Astorre se dirigió al centro del almacén y le hizo señas a Tulippa de que lo siguiera. Cuando llegó a un espacio abierto, se detuvo y miró al sudamericano.

—Usted mató a mi tío y trató de robarnos los bancos. Ni siquiera tendría que gastar saliva con usted. —Sacó el plateado y reluciente estílete y se lo mostró a Tulippa—. Tendría que cortarle la garganta y acabar de una vez. Pero es usted débil y no es un honor matar a un viejo indefenso. Así que le concederé la oportunidad de luchar.
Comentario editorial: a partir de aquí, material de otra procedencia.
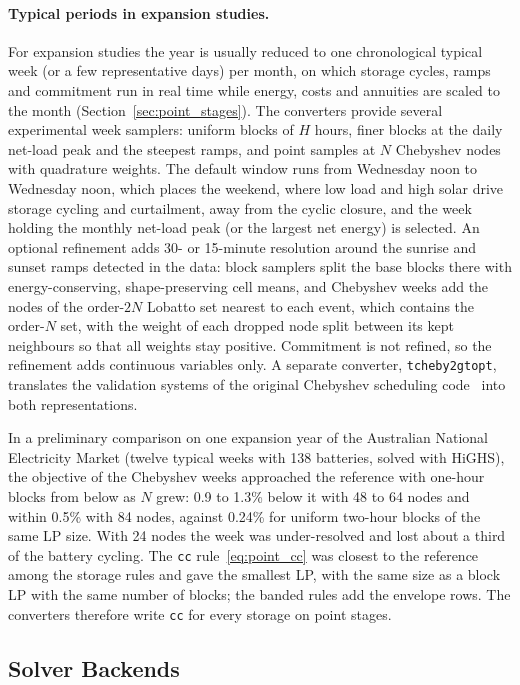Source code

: \paragraph{Typical periods in expansion studies.}
For expansion studies the year is usually reduced to one chronological
typical week (or a few representative days) per month, on which
storage cycles, ramps and commitment run in real time while energy,
costs and annuities are scaled to the month (Section~\ref{sec:point_stages}).
The converters provide several experimental week samplers: uniform
blocks of $H$ hours, finer blocks at the daily net-load peak and the
steepest ramps, and point samples at $N$ Chebyshev nodes with
quadrature weights.  The default window runs from Wednesday noon to
Wednesday noon, which places the weekend, where low load and high solar
drive storage cycling and curtailment, away from the cyclic closure, and
the week holding the monthly net-load peak (or the largest net energy) is
selected.  An optional refinement adds 30- or 15-minute resolution
around the sunrise and sunset ramps detected in the data: block samplers
split the base blocks there with energy-conserving, shape-preserving
cell means, and Chebyshev weeks add the nodes of the order-$2N$
Lobatto set nearest to each event, which contains the order-$N$ set,
with the weight of each dropped node split between its kept
neighbours so that all weights stay positive.  Commitment is not
refined, so the refinement adds continuous variables only.  A separate
converter, \texttt{tcheby2gtopt}, translates the validation systems of
the original Chebyshev scheduling code~\cite{matus2015chebyshev} into
both representations.

In a preliminary comparison on one expansion year of the Australian
National Electricity Market (twelve typical weeks with 138 batteries,
solved with HiGHS), the objective of the Chebyshev weeks approached the
reference with one-hour blocks from below as $N$ grew: 0.9 to 1.3\% below
it with 48 to 64 nodes and within 0.5\% with 84 nodes, against 0.24\%
for uniform two-hour blocks of the same LP size.  With 24 nodes the
week was under-resolved and lost about a third of the battery cycling.  The \texttt{cc} rule~\eqref{eq:point_cc} was closest to the
reference among the storage rules and gave the smallest LP, with the
same size as a block LP with the same number of blocks; the banded
rules add the envelope rows.  The converters therefore write
\texttt{cc} for every storage on point stages.

\subsection{Solver Backends}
Después, haciéndole una seña casi imperceptible a Aldo Monza, levantó las manos como si se rindiera, soltó el estilete y retrocedió varios pasos. Tulippa tenía más años y era más corpulento que él, pero a lo largo de toda su vida había hecho correr ríos de sangre y era extremadamente hábil en el manejo de un cuchillo. Aun así, no estaba a la altura de Astorre.

Se agachó para recoger el estilete y empezó a acercarse poco a poco a él.

—Es usted un hombre necio y temerario —dijo—. Yo estaba dispuesto a aceptarlo como socio. —Se abalanzó varias veces sobre él, pero Astorre era más rápido y lo esquivó. En el momento en que Tulippa se detuvo para recuperar el resuello, Astorre se quitó el medallón de oro del cuello y lo arrojó al suelo, dejando al descubierto la morada cicatriz de su garganta—. Quiero que esto sea lo último que usted vea antes de morir.

Tulippa se quedó petrificado al ver aquella cicatriz morada que jamás había visto en su vida. Astorre le hizo saltar el estilete de la mano de un certero puntapié, le propinó un rodillazo en la espalda, le hizo una llave de cabeza y le quebró la nuca. Todo el mundo oyó el crujido.

Sin entretenerse en mirar a Tulippa, recogió su medallón, se lo volvió a colocar sobre la cicatriz del cuello y abandonó el edificio.

Cinco minutos después, una flota de vehículos del FBI llegó a la Fábrica de Macarrones Viola, Aspinella, todavía con vida, fue trasladada a la unidad de cuidados intensivos del hospital.

Cuando los oficiales del FBI terminaron de ver el vídeo mudo grabado por las cámaras que Aldo Monza les pasó, llegaron a la conclusión de que Astorre Viola, que había levantado las manos y arrojado el estilete al suelo, había actuado en legítima defensa.